V) – A quoi me sert-il de savoir que les égyptiens étaient des nègres dans ma vie de tous les jours… ?

Ce n’est pas tant la couleur de peau des égyptiens qui est la donnée primordiale, mais la culture.

Cette culture, de l’aveu de tous les spécialistes présents au colloque du Caire est négro-africaine.

A partir de là, cette information nous permet de bâtir nos Humanités Classiques Africaines, c’est-à-dire d’effectuer une rupture épistémologique avec l’occident, en faisant reposer notre corpus pédagogique sur notre propre patrimoine historico-culturel et non pas celui de l’Europe.[page]

Toute autre démarche relève d’un colonialisme à peine voilé. Est-ce que nous cherchons à imposer en Europe, les Humanités Classiques Africaines ? Non !

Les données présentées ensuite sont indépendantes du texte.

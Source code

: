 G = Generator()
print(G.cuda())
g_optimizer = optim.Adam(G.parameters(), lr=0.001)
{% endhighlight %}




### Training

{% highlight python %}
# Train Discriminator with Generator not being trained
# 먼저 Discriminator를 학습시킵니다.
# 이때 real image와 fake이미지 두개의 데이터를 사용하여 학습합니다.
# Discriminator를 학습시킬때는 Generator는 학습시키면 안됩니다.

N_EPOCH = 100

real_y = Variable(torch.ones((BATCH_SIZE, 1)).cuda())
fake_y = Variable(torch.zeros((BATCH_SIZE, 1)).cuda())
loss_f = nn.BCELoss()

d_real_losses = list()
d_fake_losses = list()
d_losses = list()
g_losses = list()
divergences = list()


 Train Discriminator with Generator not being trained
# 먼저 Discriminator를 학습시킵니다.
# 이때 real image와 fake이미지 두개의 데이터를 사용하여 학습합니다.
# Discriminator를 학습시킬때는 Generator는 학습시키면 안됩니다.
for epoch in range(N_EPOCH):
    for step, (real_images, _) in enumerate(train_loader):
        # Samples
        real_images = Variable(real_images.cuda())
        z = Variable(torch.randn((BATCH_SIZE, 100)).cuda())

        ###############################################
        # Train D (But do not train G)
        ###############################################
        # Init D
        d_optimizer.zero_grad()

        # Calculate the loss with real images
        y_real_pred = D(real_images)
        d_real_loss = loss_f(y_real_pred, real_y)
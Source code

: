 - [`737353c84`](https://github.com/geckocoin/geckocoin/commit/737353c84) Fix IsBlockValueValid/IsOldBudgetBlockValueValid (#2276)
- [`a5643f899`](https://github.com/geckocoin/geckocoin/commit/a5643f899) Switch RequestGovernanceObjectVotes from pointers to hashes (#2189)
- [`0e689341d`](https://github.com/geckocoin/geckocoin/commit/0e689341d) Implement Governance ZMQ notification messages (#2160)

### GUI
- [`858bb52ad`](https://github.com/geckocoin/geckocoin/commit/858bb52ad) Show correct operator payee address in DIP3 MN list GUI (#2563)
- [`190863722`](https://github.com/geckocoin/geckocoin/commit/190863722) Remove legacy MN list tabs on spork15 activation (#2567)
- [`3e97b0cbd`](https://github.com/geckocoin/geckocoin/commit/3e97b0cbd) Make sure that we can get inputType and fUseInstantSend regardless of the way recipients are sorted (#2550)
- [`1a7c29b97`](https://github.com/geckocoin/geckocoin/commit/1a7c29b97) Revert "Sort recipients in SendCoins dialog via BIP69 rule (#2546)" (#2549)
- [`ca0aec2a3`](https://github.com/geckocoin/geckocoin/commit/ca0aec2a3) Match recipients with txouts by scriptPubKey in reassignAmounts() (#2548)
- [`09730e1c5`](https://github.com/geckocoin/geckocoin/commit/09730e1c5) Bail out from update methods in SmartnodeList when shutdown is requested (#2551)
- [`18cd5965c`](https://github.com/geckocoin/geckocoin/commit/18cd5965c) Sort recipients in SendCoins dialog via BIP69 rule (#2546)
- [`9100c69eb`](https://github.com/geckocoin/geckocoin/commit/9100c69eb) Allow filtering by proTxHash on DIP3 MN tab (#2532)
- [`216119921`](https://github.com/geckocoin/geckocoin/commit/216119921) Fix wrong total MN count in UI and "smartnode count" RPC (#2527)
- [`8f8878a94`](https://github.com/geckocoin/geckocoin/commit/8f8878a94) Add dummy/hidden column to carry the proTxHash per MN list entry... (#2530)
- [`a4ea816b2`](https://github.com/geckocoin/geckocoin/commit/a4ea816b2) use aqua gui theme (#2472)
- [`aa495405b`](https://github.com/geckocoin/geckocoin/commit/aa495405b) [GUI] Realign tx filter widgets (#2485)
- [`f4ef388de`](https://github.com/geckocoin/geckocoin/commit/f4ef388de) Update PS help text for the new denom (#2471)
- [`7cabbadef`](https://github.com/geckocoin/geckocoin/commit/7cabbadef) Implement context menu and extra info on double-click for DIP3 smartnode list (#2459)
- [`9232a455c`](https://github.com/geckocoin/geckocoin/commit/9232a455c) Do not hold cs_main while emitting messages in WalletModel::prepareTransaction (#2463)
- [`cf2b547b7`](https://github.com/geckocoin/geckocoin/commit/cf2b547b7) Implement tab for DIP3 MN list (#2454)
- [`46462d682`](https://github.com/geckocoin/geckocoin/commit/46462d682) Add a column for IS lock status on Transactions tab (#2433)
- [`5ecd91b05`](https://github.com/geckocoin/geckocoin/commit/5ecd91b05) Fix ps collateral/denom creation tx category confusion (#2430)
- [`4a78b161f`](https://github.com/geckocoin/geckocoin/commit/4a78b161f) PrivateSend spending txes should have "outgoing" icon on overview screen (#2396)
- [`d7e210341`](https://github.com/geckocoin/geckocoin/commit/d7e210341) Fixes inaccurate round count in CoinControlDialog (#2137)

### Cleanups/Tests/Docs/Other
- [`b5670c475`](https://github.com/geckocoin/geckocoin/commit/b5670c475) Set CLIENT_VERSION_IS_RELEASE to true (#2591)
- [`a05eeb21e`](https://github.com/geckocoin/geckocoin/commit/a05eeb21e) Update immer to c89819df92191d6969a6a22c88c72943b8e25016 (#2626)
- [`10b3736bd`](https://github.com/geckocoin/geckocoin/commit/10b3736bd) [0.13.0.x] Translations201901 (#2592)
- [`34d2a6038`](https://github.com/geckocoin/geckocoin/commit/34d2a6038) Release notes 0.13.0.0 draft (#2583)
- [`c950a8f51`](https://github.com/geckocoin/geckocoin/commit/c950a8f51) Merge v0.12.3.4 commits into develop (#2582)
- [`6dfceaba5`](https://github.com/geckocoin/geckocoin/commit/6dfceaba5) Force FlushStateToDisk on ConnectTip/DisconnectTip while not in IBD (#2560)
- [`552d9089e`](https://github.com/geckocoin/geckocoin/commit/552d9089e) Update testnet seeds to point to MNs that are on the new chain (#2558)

VI) – Qu’est-ce que l’afrocentricité… ?

L’afrocentricité est une philosophie initiée par le professeur Molefi Kete Asante de l’université de Temple aux USA qui vise à nous poser continuellement la question de l’intérêt de l’Afrique et des peuples africains du continent et de la diaspora dans les choix de vie que nous effectuons tous les jours.

Le professeur Molefi Kete Asante.

( Temple university ).[page]

Au delà, l’Afrocentricité, n’est pas le contraire de l’eurocentrisme dogmatique qui ne dote du label de l’Universalité, comme le rappelait Aimé Césaire, que les expériences humaines européennes pour finalement les ériger en Modèle Universel de toute l’humanité (sic).

Aimé Césaire ( 1959 ).

L’objectif est de montrer qu’il existe un point de vue africain rationnel différent du point de vue européen et même qu’il existe une multiplicité de points de vue ( asiatique, indien… ) qui doivent être pris en considération.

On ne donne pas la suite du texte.